**Records for this exercise:**
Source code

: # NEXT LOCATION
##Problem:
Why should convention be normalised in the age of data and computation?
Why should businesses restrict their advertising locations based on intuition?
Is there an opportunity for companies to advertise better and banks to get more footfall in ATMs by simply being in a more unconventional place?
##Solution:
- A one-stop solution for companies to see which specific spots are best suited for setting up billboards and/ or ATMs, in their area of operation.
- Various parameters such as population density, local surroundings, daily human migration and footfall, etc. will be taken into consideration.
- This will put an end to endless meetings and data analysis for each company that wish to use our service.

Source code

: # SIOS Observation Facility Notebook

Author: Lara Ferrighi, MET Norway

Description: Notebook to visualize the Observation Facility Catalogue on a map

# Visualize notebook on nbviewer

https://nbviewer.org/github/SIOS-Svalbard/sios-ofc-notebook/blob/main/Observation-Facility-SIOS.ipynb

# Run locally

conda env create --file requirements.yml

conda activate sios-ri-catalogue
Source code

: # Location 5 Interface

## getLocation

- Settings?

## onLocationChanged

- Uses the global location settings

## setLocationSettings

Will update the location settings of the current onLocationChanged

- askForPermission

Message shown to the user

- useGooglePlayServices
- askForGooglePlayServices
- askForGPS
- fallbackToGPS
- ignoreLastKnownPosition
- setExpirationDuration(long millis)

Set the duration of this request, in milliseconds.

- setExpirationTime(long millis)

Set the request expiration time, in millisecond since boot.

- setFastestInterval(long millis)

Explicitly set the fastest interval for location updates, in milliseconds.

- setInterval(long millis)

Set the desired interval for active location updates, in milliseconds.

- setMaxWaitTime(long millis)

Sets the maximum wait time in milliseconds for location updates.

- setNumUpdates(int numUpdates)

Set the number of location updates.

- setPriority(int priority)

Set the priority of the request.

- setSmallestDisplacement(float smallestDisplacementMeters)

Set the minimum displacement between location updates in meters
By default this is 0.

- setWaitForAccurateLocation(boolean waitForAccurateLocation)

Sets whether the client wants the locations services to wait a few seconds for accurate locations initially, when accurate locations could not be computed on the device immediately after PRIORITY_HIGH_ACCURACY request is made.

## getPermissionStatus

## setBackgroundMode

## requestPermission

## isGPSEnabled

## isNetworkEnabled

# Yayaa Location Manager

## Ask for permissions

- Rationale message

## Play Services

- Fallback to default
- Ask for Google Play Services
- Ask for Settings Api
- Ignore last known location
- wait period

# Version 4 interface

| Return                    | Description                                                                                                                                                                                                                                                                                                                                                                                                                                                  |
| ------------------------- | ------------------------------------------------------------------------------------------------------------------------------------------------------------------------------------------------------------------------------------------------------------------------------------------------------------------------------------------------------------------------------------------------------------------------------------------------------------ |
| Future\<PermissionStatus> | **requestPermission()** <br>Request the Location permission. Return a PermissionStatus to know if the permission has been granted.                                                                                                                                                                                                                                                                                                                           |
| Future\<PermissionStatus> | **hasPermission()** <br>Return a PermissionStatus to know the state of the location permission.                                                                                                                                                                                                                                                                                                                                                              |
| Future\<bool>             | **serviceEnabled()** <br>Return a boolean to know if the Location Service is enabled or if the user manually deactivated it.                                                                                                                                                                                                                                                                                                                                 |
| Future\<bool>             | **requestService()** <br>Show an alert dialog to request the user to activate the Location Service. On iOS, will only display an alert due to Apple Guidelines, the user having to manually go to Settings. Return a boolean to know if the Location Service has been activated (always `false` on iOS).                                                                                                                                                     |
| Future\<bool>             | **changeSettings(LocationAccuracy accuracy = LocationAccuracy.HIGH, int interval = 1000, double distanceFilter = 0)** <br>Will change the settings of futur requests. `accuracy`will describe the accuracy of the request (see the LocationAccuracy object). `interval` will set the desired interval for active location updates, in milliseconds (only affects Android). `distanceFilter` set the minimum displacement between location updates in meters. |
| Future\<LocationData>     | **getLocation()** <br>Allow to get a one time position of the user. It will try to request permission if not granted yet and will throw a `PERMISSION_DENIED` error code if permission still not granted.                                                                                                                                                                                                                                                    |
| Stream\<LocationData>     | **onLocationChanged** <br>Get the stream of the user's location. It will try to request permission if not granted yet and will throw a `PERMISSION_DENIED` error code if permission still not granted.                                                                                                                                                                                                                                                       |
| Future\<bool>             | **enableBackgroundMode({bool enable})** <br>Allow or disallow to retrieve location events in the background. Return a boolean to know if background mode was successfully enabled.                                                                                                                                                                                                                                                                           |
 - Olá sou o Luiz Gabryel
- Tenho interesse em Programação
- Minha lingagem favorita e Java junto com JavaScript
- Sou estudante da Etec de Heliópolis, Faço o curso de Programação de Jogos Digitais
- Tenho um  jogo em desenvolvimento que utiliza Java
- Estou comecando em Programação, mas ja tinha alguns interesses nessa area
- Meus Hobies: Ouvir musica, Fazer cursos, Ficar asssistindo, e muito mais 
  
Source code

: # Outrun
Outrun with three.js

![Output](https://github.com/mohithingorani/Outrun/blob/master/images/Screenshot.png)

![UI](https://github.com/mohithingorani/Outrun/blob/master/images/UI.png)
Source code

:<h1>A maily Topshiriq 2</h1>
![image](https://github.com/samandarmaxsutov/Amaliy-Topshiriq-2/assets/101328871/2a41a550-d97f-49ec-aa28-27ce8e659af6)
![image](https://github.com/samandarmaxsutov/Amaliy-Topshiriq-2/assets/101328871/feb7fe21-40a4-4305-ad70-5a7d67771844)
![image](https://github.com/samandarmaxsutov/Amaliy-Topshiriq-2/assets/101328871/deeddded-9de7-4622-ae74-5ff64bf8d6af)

**Task requirements:**
Copy each line from the data that features the string "https".

**Your response:**
https://nbviewer.org/github/SIOS-Svalbard/sios-ofc-notebook/blob/main/Observation-Facility-SIOS.ipynb
![Output](https://github.com/mohithingorani/Outrun/blob/master/images/Screenshot.png)
![UI](https://github.com/mohithingorani/Outrun/blob/master/images/UI.png)
![image](https://github.com/samandarmaxsutov/Amaliy-Topshiriq-2/assets/101328871/2a41a550-d97f-49ec-aa28-27ce8e659af6)
![image](https://github.com/samandarmaxsutov/Amaliy-Topshiriq-2/assets/101328871/feb7fe21-40a4-4305-ad70-5a7d67771844)
![image](https://github.com/samandarmaxsutov/Amaliy-Topshiriq-2/assets/101328871/deeddded-9de7-4622-ae74-5ff64bf8d6af)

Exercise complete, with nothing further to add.